WHAT YOU NEED TO DO:
The entries that follow must be given again exactly, with the pictures excluded.

EXERCISE MATERIAL section start

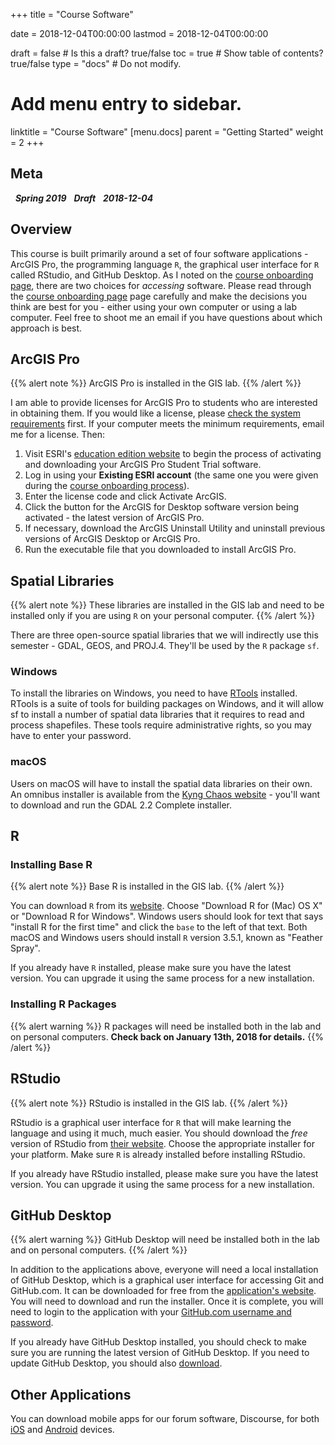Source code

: +++
title = "Course Software"

date = 2018-12-04T00:00:00
lastmod = 2018-12-04T00:00:00

draft = false  # Is this a draft? true/false
toc = true  # Show table of contents? true/false
type = "docs"  # Do not modify.

# Add menu entry to sidebar.
linktitle = "Course Software"
[menu.docs]
  parent = "Getting Started"
  weight = 2
+++

## Meta 
<i class="meta-badge semester-sp19"><i class="far fa-calendar-alt fa-lg"></i>&nbsp; **Spring 2019** </i> <i class="meta-badge progress-draft"><i class="fas fa-tasks fa-lg"></i>&nbsp; **Draft** </i> <i class="meta-badge progress-update"><i class="far fa-clock fa-lg"></i>&nbsp; **2018-12-04** </i>

## Overview
This course is built primarily around a set of four software applications - ArcGIS Pro, the programming language `R`, the graphical user interface for `R` called RStudio, and GitHub Desktop. As I noted on the [course onboarding page](/docs/course-onboarding), there are two choices for *accessing* software. Please read through the [course onboarding page](/docs/course-onboarding) page carefully and make the decisions you think are best for you - either using your own computer or using a lab computer. Feel free to shoot me an email if you have questions about which approach is best.

## ArcGIS Pro
{{% alert note %}}
ArcGIS Pro is installed in the GIS lab.
{{% /alert %}}

I am able to provide licenses for ArcGIS Pro to students who are interested in obtaining them. If you would like a license, please [check the system requirements](http://pro.arcgis.com/en/pro-app/get-started/arcgis-pro-system-requirements.htm) first. If your computer meets the minimum requirements, email me for a license. Then:

1. Visit ESRI's [education edition website](http://www.esri.com/educationedition) to begin the process of activating and downloading your ArcGIS Pro Student Trial software.
2. Log in using your **Existing ESRI account** (the same one you were given during the [course onboarding process](/docs/course-onboarding)).
3. Enter the license code and click Activate ArcGIS.
4. Click the button for the ArcGIS for Desktop software version being activated - the latest version of ArcGIS Pro.
5. If necessary, download the ArcGIS Uninstall Utility and uninstall previous versions of ArcGIS Desktop or ArcGIS Pro.
6. Run the executable file that you downloaded to install ArcGIS Pro.

## Spatial Libraries
{{% alert note %}}
These libraries are installed in the GIS lab and need to be installed only if you are using `R` on your personal computer.
{{% /alert %}}

There are three open-source spatial libraries that we will indirectly use this semester - GDAL, GEOS, and PROJ.4. They'll be used by the `R` package `sf`.

### Windows
To install the libraries on Windows, you need to have [RTools](https://cran.r-project.org/bin/windows/Rtools/) installed. RTools is a suite of tools for building packages on Windows, and it will allow sf to install a number of spatial data libraries that it requires to read and process shapefiles. These tools require administrative rights, so you may have to enter your password.

### macOS
Users on macOS will have to install the spatial data libraries on their own. An omnibus installer is available from the [Kyng Chaos website](https://www.kyngchaos.com/software/frameworks) - you'll want to download and run the GDAL 2.2 Complete installer. 

## R
### Installing Base R
{{% alert note %}}
Base R is installed in the GIS lab.
{{% /alert %}}

You can download `R` from its [website](https://cloud.r-project.org). Choose "Download R for (Mac) OS X" or "Download R for Windows". Windows users should look for text that says "install R for the first time" and click the `base` to the left of that text. Both macOS and Windows users should install `R` version 3.5.1, known as "Feather Spray". 

If you already have `R` installed, please make sure you have the latest version. You can upgrade it using the same process for a new installation.

### Installing R Packages
{{% alert warning %}}
R packages will need be installed both in the lab and on personal computers. **Check back on January 13th, 2018 for details.**
{{% /alert %}}

## RStudio
{{% alert note %}}
RStudio is installed in the GIS lab.
{{% /alert %}}

RStudio is a graphical user interface for `R` that will make learning the language and using it much, much easier. You should download the *free* version of RStudio from [their website](https://www.rstudio.com/products/rstudio/download/#download). Choose the appropriate installer for your platform. Make sure `R` is already installed before installing RStudio. 

If you already have RStudio installed, please make sure you have the latest version. You can upgrade it using the same process for a new installation.

## GitHub Desktop
{{% alert warning %}}
GitHub Desktop will need be installed both in the lab and on personal computers.
{{% /alert %}}

In addition to the applications above, everyone will need a local installation of GitHub Desktop, which is a graphical user interface for accessing Git and GitHub.com. It can be downloaded for free from the [application's website](https://desktop.github.com). You will need to download and run the installer. Once it is complete, you will need to login to the application with your [GitHub.com username and password](/docs/onboarding). 

If you already have GitHub Desktop installed, you should check to make sure you are running the latest version of GitHub Desktop. If you need to update GitHub Desktop, you should also [download](https://git-scm.com/downloads).

## Other Applications
You can download mobile apps for our forum software, Discourse, for both [iOS](https://www.google.com/url?sa=t&rct=j&q=&esrc=s&source=web&cd=2&cad=rja&uact=8&ved=2ahUKEwiY686XhYffAhWiVN8KHU64CJYQFjABegQIABAB&url=https%3A%2F%2Fitunes.apple.com%2Fus%2Fapp%2Fdiscourse-app%2Fid1173672076&usg=AOvVaw07B3SNCMe5L2b0byHxYb7p) and [Android](https://www.google.com/url?sa=t&rct=j&q=&esrc=s&source=web&cd=1&cad=rja&uact=8&ved=2ahUKEwiY686XhYffAhWiVN8KHU64CJYQFjAAegQICBAB&url=https%3A%2F%2Fplay.google.com%2Fstore%2Fapps%2Fdetails%3Fid%3Dcom.discourse%26hl%3Den_US&usg=AOvVaw3WxkdpwbRAazq0PByDxG7-) devices.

EXERCISE MATERIAL section end

ANSWER BOX:
Source code

: +++
title = "Course Software"

date = 2018-12-04T00:00:00
lastmod = 2018-12-04T00:00:00

draft = false  # Is this a draft? true/false
toc = true  # Show table of contents? true/false
type = "docs"  # Do not modify.

# Add menu entry to sidebar.
linktitle = "Course Software"
[menu.docs]
  parent = "Getting Started"
  weight = 2
+++

## Meta 
<i class="meta-badge semester-sp19"><i class="far fa-calendar-alt fa-lg"></i>&nbsp; **Spring 2019** </i> <i class="meta-badge progress-draft"><i class="fas fa-tasks fa-lg"></i>&nbsp; **Draft** </i> <i class="meta-badge progress-update"><i class="far fa-clock fa-lg"></i>&nbsp; **2018-12-04** </i>

## Overview
This course is built primarily around a set of four software applications - ArcGIS Pro, the programming language `R`, the graphical user interface for `R` called RStudio, and GitHub Desktop. As I noted on the [course onboarding page](/docs/course-onboarding), there are two choices for *accessing* software. Please read through the [course onboarding page](/docs/course-onboarding) page carefully and make the decisions you think are best for you - either using your own computer or using a lab computer. Feel free to shoot me an email if you have questions about which approach is best.

## ArcGIS Pro
{{% alert note %}}
ArcGIS Pro is installed in the GIS lab.
{{% /alert %}}

I am able to provide licenses for ArcGIS Pro to students who are interested in obtaining them. If you would like a license, please [check the system requirements](http://pro.arcgis.com/en/pro-app/get-started/arcgis-pro-system-requirements.htm) first. If your computer meets the minimum requirements, email me for a license. Then:

1. Visit ESRI's [education edition website](http://www.esri.com/educationedition) to begin the process of activating and downloading your ArcGIS Pro Student Trial software.
2. Log in using your **Existing ESRI account** (the same one you were given during the [course onboarding process](/docs/course-onboarding)).
3. Enter the license code and click Activate ArcGIS.
4. Click the button for the ArcGIS for Desktop software version being activated - the latest version of ArcGIS Pro.
5. If necessary, download the ArcGIS Uninstall Utility and uninstall previous versions of ArcGIS Desktop or ArcGIS Pro.
6. Run the executable file that you downloaded to install ArcGIS Pro.

## Spatial Libraries
{{% alert note %}}
These libraries are installed in the GIS lab and need to be installed only if you are using `R` on your personal computer.
{{% /alert %}}

There are three open-source spatial libraries that we will indirectly use this semester - GDAL, GEOS, and PROJ.4. They'll be used by the `R` package `sf`.

### Windows
To install the libraries on Windows, you need to have [RTools](https://cran.r-project.org/bin/windows/Rtools/) installed. RTools is a suite of tools for building packages on Windows, and it will allow sf to install a number of spatial data libraries that it requires to read and process shapefiles. These tools require administrative rights, so you may have to enter your password.

### macOS
Users on macOS will have to install the spatial data libraries on their own. An omnibus installer is available from the [Kyng Chaos website](https://www.kyngchaos.com/software/frameworks) - you'll want to download and run the GDAL 2.2 Complete installer. 

## R
### Installing Base R
{{% alert note %}}
Base R is installed in the GIS lab.
{{% /alert %}}

You can download `R` from its [website](https://cloud.r-project.org). Choose "Download R for (Mac) OS X" or "Download R for Windows". Windows users should look for text that says "install R for the first time" and click the `base` to the left of that text. Both macOS and Windows users should install `R` version 3.5.1, known as "Feather Spray". 

If you already have `R` installed, please make sure you have the latest version. You can upgrade it using the same process for a new installation.

### Installing R Packages
{{% alert warning %}}
R packages will need be installed both in the lab and on personal computers. **Check back on January 13th, 2018 for details.**
{{% /alert %}}

## RStudio
{{% alert note %}}
RStudio is installed in the GIS lab.
{{% /alert %}}

RStudio is a graphical user interface for `R` that will make learning the language and using it much, much easier. You should download the *free* version of RStudio from [their website](https://www.rstudio.com/products/rstudio/download/#download). Choose the appropriate installer for your platform. Make sure `R` is already installed before installing RStudio. 

If you already have RStudio installed, please make sure you have the latest version. You can upgrade it using the same process for a new installation.

## GitHub Desktop
{{% alert warning %}}
GitHub Desktop will need be installed both in the lab and on personal computers.
{{% /alert %}}

In addition to the applications above, everyone will need a local installation of GitHub Desktop, which is a graphical user interface for accessing Git and GitHub.com. It can be downloaded for free from the [application's website](https://desktop.github.com). You will need to download and run the installer. Once it is complete, you will need to login to the application with your [GitHub.com username and password](/docs/onboarding). 

If you already have GitHub Desktop installed, you should check to make sure you are running the latest version of GitHub Desktop. If you need to update GitHub Desktop, you should also [download](https://git-scm.com/downloads).

## Other Applications
You can download mobile apps for our forum software, Discourse, for both [iOS](https://www.google.com/url?sa=t&rct=j&q=&esrc=s&source=web&cd=2&cad=rja&uact=8&ved=2ahUKEwiY686XhYffAhWiVN8KHU64CJYQFjABegQIABAB&url=https%3A%2F%2Fitunes.apple.com%2Fus%2Fapp%2Fdiscourse-app%2Fid1173672076&usg=AOvVaw07B3SNCMe5L2b0byHxYb7p) and [Android](https://www.google.com/url?sa=t&rct=j&q=&esrc=s&source=web&cd=1&cad=rja&uact=8&ved=2ahUKEwiY686XhYffAhWiVN8KHU64CJYQFjAAegQICBAB&url=https%3A%2F%2Fplay.google.com%2Fstore%2Fapps%2Fdetails%3Fid%3Dcom.discourse%26hl%3Den_US&usg=AOvVaw3WxkdpwbRAazq0PByDxG7-) devices.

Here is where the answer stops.